Où est le Bon Dieu, où est-il ? demande quelqu’un derrière moi. Sur un signe du chef de camp, les trois chaises basculèrent. [...] Les deux adultes ne vivaient plus. Leur langue pendait, grossie, bleutée. Mais la troisième corde n’était pas immobile : si léger, l’enfant vivait encore. [...] Derrière moi, j’entendis le même homme demander : « Où donc est Dieu ? Et je sentais en moi une voix qui lui répondait : Où il est ? Le voici – il est pendu ici, à cette potence .... »

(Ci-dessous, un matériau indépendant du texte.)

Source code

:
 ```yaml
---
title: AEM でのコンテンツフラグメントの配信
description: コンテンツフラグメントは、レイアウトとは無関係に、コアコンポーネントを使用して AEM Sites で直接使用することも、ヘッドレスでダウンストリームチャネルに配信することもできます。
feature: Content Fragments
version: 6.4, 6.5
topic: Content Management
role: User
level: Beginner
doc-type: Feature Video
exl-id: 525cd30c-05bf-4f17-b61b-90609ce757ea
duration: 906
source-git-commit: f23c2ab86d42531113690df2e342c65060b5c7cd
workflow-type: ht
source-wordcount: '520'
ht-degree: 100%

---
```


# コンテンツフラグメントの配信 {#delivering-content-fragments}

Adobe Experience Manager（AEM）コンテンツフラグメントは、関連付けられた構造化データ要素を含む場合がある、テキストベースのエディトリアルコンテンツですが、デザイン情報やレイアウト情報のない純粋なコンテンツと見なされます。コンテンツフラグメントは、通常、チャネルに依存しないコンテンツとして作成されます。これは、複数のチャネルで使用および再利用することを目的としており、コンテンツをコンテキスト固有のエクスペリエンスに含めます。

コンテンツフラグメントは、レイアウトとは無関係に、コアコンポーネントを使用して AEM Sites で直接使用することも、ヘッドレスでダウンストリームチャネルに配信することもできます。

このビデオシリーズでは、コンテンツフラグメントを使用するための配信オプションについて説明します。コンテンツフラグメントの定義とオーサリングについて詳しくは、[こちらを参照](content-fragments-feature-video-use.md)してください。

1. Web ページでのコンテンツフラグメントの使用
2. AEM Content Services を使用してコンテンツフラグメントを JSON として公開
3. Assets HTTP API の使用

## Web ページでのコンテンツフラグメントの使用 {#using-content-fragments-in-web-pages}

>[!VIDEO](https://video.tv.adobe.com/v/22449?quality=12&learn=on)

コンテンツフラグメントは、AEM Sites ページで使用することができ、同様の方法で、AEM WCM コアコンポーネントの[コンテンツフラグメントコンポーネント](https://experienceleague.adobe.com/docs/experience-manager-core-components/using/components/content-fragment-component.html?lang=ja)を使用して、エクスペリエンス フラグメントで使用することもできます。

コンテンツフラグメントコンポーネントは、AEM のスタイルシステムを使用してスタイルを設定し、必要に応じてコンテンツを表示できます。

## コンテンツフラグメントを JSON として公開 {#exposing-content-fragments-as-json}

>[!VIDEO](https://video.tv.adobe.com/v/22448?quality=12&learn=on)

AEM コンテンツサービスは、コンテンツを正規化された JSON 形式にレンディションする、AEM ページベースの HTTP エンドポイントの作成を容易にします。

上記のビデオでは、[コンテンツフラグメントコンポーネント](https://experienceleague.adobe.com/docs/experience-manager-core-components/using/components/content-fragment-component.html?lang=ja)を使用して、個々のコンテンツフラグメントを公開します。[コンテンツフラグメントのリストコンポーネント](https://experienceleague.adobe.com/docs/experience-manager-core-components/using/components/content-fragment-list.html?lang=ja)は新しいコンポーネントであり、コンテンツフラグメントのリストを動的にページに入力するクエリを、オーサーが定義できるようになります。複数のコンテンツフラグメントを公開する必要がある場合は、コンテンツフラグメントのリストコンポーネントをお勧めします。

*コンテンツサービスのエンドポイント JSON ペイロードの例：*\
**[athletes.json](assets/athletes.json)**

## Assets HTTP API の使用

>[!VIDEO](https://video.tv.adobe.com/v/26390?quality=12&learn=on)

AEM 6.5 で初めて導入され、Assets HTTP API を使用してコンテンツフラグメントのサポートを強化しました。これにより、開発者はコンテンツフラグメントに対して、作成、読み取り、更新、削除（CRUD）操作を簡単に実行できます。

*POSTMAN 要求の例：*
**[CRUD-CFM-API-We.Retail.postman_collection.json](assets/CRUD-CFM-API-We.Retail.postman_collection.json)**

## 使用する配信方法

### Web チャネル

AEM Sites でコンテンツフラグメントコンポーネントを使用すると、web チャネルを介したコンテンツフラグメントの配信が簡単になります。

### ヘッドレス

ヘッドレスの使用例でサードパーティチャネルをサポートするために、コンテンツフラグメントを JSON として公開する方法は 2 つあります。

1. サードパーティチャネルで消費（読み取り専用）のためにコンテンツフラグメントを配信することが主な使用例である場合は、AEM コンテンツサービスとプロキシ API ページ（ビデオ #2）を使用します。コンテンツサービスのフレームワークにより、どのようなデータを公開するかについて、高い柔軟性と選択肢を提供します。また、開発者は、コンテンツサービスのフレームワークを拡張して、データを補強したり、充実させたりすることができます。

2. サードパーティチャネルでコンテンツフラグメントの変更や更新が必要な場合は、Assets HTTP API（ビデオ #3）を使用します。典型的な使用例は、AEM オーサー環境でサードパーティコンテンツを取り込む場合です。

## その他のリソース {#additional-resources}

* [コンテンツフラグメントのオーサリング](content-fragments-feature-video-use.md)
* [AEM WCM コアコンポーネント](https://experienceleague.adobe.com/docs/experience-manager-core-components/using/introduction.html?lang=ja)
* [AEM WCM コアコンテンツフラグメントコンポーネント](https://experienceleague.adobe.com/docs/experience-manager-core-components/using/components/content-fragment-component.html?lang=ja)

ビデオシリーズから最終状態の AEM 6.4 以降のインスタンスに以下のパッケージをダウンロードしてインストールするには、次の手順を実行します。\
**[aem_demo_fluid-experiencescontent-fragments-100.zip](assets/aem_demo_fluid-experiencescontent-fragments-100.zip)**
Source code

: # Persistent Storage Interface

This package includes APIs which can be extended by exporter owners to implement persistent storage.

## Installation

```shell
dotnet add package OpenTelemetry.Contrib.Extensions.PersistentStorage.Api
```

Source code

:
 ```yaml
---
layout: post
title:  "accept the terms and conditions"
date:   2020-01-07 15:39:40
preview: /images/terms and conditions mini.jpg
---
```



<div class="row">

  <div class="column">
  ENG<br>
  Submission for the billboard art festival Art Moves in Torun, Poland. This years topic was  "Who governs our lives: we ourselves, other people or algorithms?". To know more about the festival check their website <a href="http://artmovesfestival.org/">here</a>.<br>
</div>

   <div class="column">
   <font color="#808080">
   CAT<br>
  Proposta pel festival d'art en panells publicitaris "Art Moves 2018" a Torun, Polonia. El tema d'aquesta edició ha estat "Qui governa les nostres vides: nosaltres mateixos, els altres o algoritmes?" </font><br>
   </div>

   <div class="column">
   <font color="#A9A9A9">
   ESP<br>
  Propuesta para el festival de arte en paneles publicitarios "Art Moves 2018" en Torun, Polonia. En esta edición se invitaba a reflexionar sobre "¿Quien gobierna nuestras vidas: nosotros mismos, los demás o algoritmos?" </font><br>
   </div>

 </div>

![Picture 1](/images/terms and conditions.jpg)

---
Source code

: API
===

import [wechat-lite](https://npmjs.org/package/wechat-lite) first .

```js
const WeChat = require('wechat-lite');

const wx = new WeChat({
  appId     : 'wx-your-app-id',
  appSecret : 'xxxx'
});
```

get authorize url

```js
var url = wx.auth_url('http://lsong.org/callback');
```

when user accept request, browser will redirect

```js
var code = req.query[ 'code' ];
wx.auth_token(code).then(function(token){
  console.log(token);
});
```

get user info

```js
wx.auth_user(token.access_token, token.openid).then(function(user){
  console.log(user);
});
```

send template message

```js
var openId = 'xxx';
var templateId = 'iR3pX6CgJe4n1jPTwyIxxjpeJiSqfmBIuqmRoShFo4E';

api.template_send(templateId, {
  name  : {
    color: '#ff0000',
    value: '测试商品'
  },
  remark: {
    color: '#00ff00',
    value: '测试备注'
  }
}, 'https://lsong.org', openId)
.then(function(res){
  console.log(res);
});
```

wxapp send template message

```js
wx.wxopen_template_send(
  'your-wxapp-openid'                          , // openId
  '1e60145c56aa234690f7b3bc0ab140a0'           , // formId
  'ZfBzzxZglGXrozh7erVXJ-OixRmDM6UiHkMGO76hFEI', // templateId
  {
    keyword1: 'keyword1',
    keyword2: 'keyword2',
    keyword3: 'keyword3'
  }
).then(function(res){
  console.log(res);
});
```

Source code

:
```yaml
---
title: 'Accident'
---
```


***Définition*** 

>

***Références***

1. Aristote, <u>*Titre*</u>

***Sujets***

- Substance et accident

Moltmann reprend ainsi : « Est-ce que c’est une réponse ? Dieu souffrit-il avec les victimes d’Auschwitz ? Est-ce que Dieu n’était pas […] présent dans les chambres à gaz ? Est-ce que Dieu était pendu là au gibet ? J’eus l’impression que toute autre réponse serait hors de propos. Il ne peut pas y avoir d’autres réponses. Parler à ce moment-là d’un Dieu incapable de souffrir, cela ferait de Dieu un démon. Parler d’un Dieu indifférent nous rendrait indifférents, nous aussi. Renier Dieu et se tourner vers l’athéisme réduirait au silence le cri des victimes. On priait le Shema d’Israël et le Notre Père à Auschwitz, on peut donc prier Dieu après Auschwitz. Dieu était dans leurs prières(1).  »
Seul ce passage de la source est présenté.